Why predictive police don't work
A simulation by Carnegie Mellon University explains how, even moving from the datasets relating to arrests to those on complaints, the areas "at greatest risk" are indicated in an unbalanced and useless way by the algorithms
(photo: Ann Hermes / The Christian Science Monitor) Even using other starting datasets, for example victim complaints instead of arrests, predictive police systems - those that indicate where and when certain crimes are likely to occur based on what they can learn from the past - do not work. In the sense that they return a very different situation from the one that actually occurred and are substantially useless, because they carry various kinds of prejudices and imbalances.Indeed, if the topic of algorithmic bias has been central to the 'analysis and criticism of automated systems, from facial recognition to platforms for professional selection or precisely for city safety, a Carnegie Mellon University survey now demonstrates that changing the starting data is not enough to solve the problem. Rather. One of the recurring escape routes for those who develop these hotspot analysis systems, such as Keystats, HunchLab, Palantir, the German Precobs or PredPol - the most widespread in the United States born in 2008 from a joint collaboration between the Los Angeles Police Department and UCLA expert Jeff Brantigham - is having used the complaints collected in a certain neighborhood to feed the algorithms instead of police reports or information on arrests made in that specific city area. The Italian KeyCrime, on the other hand, works in a different way.
Nil-Jana Akpinar and Alexandra Chouldechova of the University of Pittsburgh and Maria De-Arteaga of the University of Texas have instead tried in the paper entitled "The effect of differential victim crime reporting on predictive policing systems" as well 'use of that initial information produces biased predictions to say the least. In essence, it is of little use if not harmful, as well as discriminatory, in the fight against crime. The group of researchers built an algorithm on their own following the same model applied by some very popular platforms, including PredPol used by several dozen police departments. She then trained the model on the basis of complaints by drawing on data from the metropolis of Bogota, Colombia, one of the few cities for which we have independent data on crime reporting at the district level.

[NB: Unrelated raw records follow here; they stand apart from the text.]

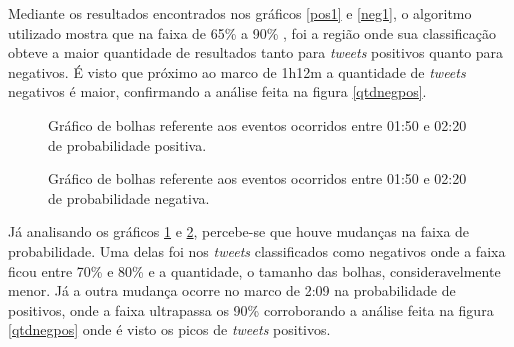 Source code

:Mediante os resultados encontrados nos gráficos \ref{pos1} e \ref{neg1}, o algoritmo utilizado mostra que na faixa de 65\% a 90\% , foi a região onde sua classificação obteve a maior quantidade de resultados tanto para \textit{tweets} positivos quanto para negativos. É visto que próximo ao marco de 1h12m a quantidade de \textit{tweets} negativos é maior, confirmando a análise feita na figura \ref{qtdnegpos}.


\begin{figure}[H]
	\centering{}
	\caption{Gráfico de bolhas referente aos eventos ocorridos entre 01:50 e 02:20 de probabilidade positiva.}
	\label{pos2}
\end{figure}

\begin{figure}[H]
	\centering{}
	\caption{Gráfico de bolhas referente aos eventos ocorridos entre 01:50 e 02:20 de probabilidade negativa.}
	\label{neg2}
\end{figure}

Já analisando os gráficos \ref{pos2} e \ref{neg2}, percebe-se que houve mudanças na faixa de probabilidade. Uma delas foi nos \textit{tweets} classificados como negativos onde a faixa ficou entre 70\% e 80\%  e a quantidade, o tamanho das bolhas, consideravelmente menor. Já a outra mudança ocorre no marco de 2:09 na probabilidade de positivos, onde a faixa ultrapassa os 90\% corroborando a análise feita na figura \ref{qtdnegpos} onde é visto os picos de \textit{tweets} positivos. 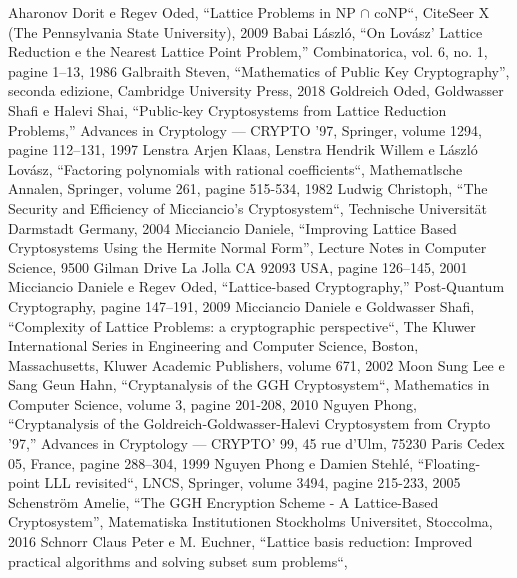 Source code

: \documentclass[a4paper,12pt]{report}
\theoremstyle{definition}
\begin{document}
\begin{thebibliography}{}
    Aharonov Dorit e Regev Oded, “Lattice Problems in NP $\cap$ coNP“, 
    CiteSeer X (The Pennsylvania State University), 2009
    Babai László, “On Lovász’ Lattice Reduction e the Nearest Lattice Point Problem,” 
    Combinatorica, vol. 6, no. 1, pagine 1–13, 1986
    Galbraith Steven, “Mathematics of Public Key Cryptography”, seconda edizione, 
    Cambridge University Press, 2018
    Goldreich Oded, Goldwasser Shafi e Halevi Shai,  “Public-key Cryptosystems from 
    Lattice Reduction Problems,” Advances in Cryptology — CRYPTO ’97, Springer, volume 1294, 
    pagine 112–131, 1997
    Lenstra Arjen Klaas, Lenstra Hendrik Willem e László Lovász, 
    “Factoring polynomials with rational coefficients“, Mathematlsche Annalen, Springer, 
    volume 261, pagine 515-534, 1982
    Ludwig Christoph, “The Security and Efficiency of Micciancio’s
    Cryptosystem“, Technische Universität Darmstadt Germany, 2004
    Micciancio Daniele,  “Improving Lattice Based Cryptosystems Using the Hermite 
    Normal Form”, Lecture Notes in Computer Science, 9500 Gilman Drive La Jolla 
    CA 92093 USA, pagine 126–145, 2001
    Micciancio Daniele e Regev Oded, “Lattice-based Cryptography,” Post-Quantum 
    Cryptography, pagine 147–191, 2009
    Micciancio Daniele e Goldwasser Shafi, 
    “Complexity of Lattice Problems: a cryptographic perspective“,
    The Kluwer International Series in Engineering and Computer Science, Boston, Massachusetts,
    Kluwer Academic Publishers, volume 671, 2002
    Moon Sung Lee e Sang Geun Hahn, “Cryptanalysis of the GGH Cryptosystem“,
    Mathematics in Computer Science, volume 3, pagine 201-208, 2010
    Nguyen Phong, “Cryptanalysis of the Goldreich-Goldwasser-Halevi Cryptosystem from 
    Crypto ’97,” Advances in Cryptology — CRYPTO’ 99, 45 rue d’Ulm, 75230 Paris Cedex 05, 
    France, pagine 288–304, 1999
    Nguyen Phong e Damien Stehlé, “Floating-point LLL revisited“, LNCS, Springer, 
    volume 3494, pagine 215-233, 2005
    Schenström Amelie, “The GGH Encryption Scheme - A Lattice-Based Cryptosystem”, 
    Matematiska Institutionen Stockholms Universitet, Stoccolma, 2016
    Schnorr Claus Peter e M. Euchner, 
    “Lattice basis reduction: Improved practical algorithms and solving subset sum problems“,

\end{thebibliography}
\end{document}
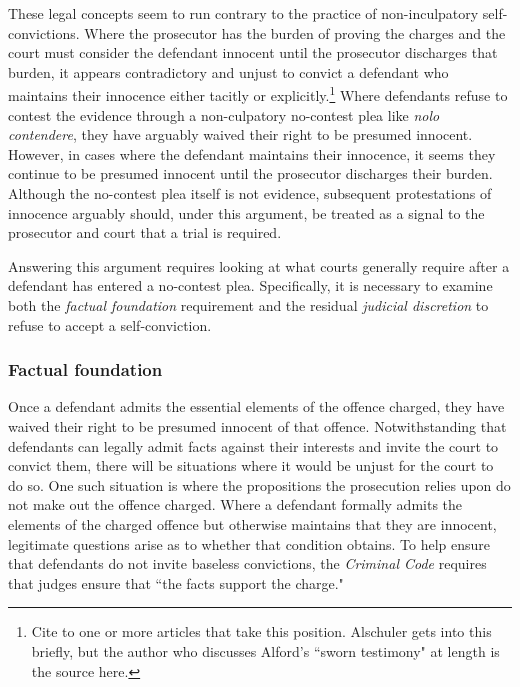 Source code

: These legal concepts seem to run contrary to the practice of non-inculpatory self-convictions. Where the prosecutor has the burden of proving the charges and the court must consider the defendant innocent until the prosecutor discharges that burden, it appears contradictory and unjust to convict a defendant who maintains their innocence either tacitly or explicitly.\footnote{Cite to one or more articles that take this position. Alschuler gets into this briefly, but the author who discusses Alford's ``sworn testimony" at length is the source here.} Where defendants refuse to contest the evidence through a non-culpatory no-contest plea like \textit{nolo contendere}, they have arguably waived their right to be presumed innocent. However, in cases where the defendant maintains their innocence, it seems they continue to be presumed innocent until the prosecutor discharges their burden. Although the no-contest plea itself is not evidence, subsequent protestations of innocence arguably should, under this argument, be treated as a signal to the prosecutor and court that a trial is required.

Answering this argument requires looking at what courts generally require after a defendant has entered a no-contest plea. Specifically, it is necessary to examine both the \textit{factual foundation} requirement and the residual \textit{judicial discretion} to refuse to accept a self-conviction.

\subsubsection{Factual foundation}

Once a defendant admits the essential elements of the offence charged, they have waived their right to be presumed innocent of that offence. Notwithstanding that defendants can legally admit facts against their interests and invite the court to convict them, there will be situations where it would be unjust for the court to do so. One such situation is where the propositions the prosecution relies upon do not make out the offence charged. Where a defendant formally admits the elements of the charged offence but otherwise maintains that they are innocent, legitimate questions arise as to whether that condition obtains. To help ensure that defendants do not invite baseless convictions, the \textit{Criminal Code} requires that judges ensure that ``the facts support the charge." 

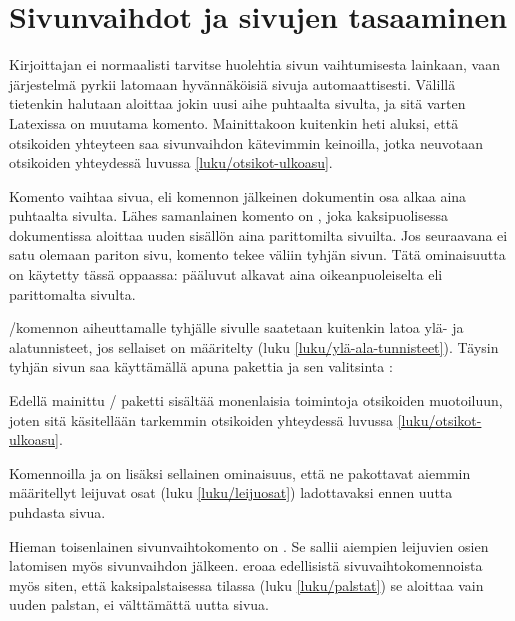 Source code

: \section{Sivunvaihdot ja sivujen tasaaminen}
\label{luku/sivunvaihdot}

Kirjoittajan ei normaalisti tarvitse huolehtia sivun vaihtumisesta
lainkaan, vaan järjestelmä pyrkii latomaan hyvännäköisiä sivuja
automaattisesti. Välillä tietenkin halutaan aloittaa jokin uusi aihe
puhtaalta sivulta, ja sitä varten Latexissa on muutama komento.
Mainittakoon kuitenkin heti aluksi, että otsikoiden yhteyteen saa
sivunvaihdon kätevimmin keinoilla, jotka neuvotaan otsikoiden yhteydessä
luvussa \ref{luku/otsikot-ulkoasu}.

Komento  vaihtaa sivua, eli komennon jälkeinen
dokumentin osa alkaa aina puhtaalta sivulta. Lähes samanlainen komento
on , joka kaksipuolisessa dokumentissa
aloittaa uuden sisällön aina parittomilta sivuilta. Jos seuraavana ei
satu olemaan pariton sivu, komento tekee väliin tyhjän sivun. Tätä
ominaisuutta on käytetty tässä oppaassa: pääluvut alkavat aina
oikeanpuoleiselta eli parittomalta sivulta.

\-/komennon aiheuttamalle tyhjälle sivulle
saatetaan kuitenkin latoa ylä- ja alatunnisteet, jos sellaiset on
määritelty (luku \ref{luku/ylä-ala-tunnisteet}). Täysin tyhjän sivun saa
käyttämällä apuna pakettia  ja sen valitsinta
:

\begin{koodilohkosis}
\usepackage[clearempty]{titlesec}
\end{koodilohkosis}

\noindent
Edellä mainittu \-/ paketti sisältää monenlaisia
toimintoja otsikoiden muotoiluun, joten sitä käsitellään tarkemmin
otsikoiden yhteydessä luvussa \ref{luku/otsikot-ulkoasu}.

Komennoilla  ja  on lisäksi
sellainen ominaisuus, että ne pakottavat aiemmin määritellyt leijuvat
osat (luku \ref{luku/leijuosat}) ladottavaksi ennen uutta puhdasta
sivua.

Hieman toisenlainen sivunvaihtokomento on . Se sallii
aiempien leijuvien osien latomisen myös sivunvaihdon jälkeen.
 eroaa edellisistä sivuvaihtokomennoista myös siten,
että kaksipalstaisessa tilassa (luku \ref{luku/palstat}) se aloittaa
vain uuden palstan, ei välttämättä uutta sivua.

When the three experts compared the predictions of their PredPol-like platform with real data for each district of the Colombian capital uncovered a large number of errors. Among the many, in a district where few crimes had been reported, the platform had foreseen 20% of the areas with the highest crime rate. In another area with a high number of cases, the algorithm, however, overloaded the forecasts by a further 20%. In both cases, providing incorrect if not counterproductive indications, especially in the first. "Our findings suggest that differential crime reporting rates may lead to a shift in areas to pay more attention to from high crime but low reporting to high or medium crime and high reporting. - this can lead to bad decisions both in terms of excessive and poor surveillance ".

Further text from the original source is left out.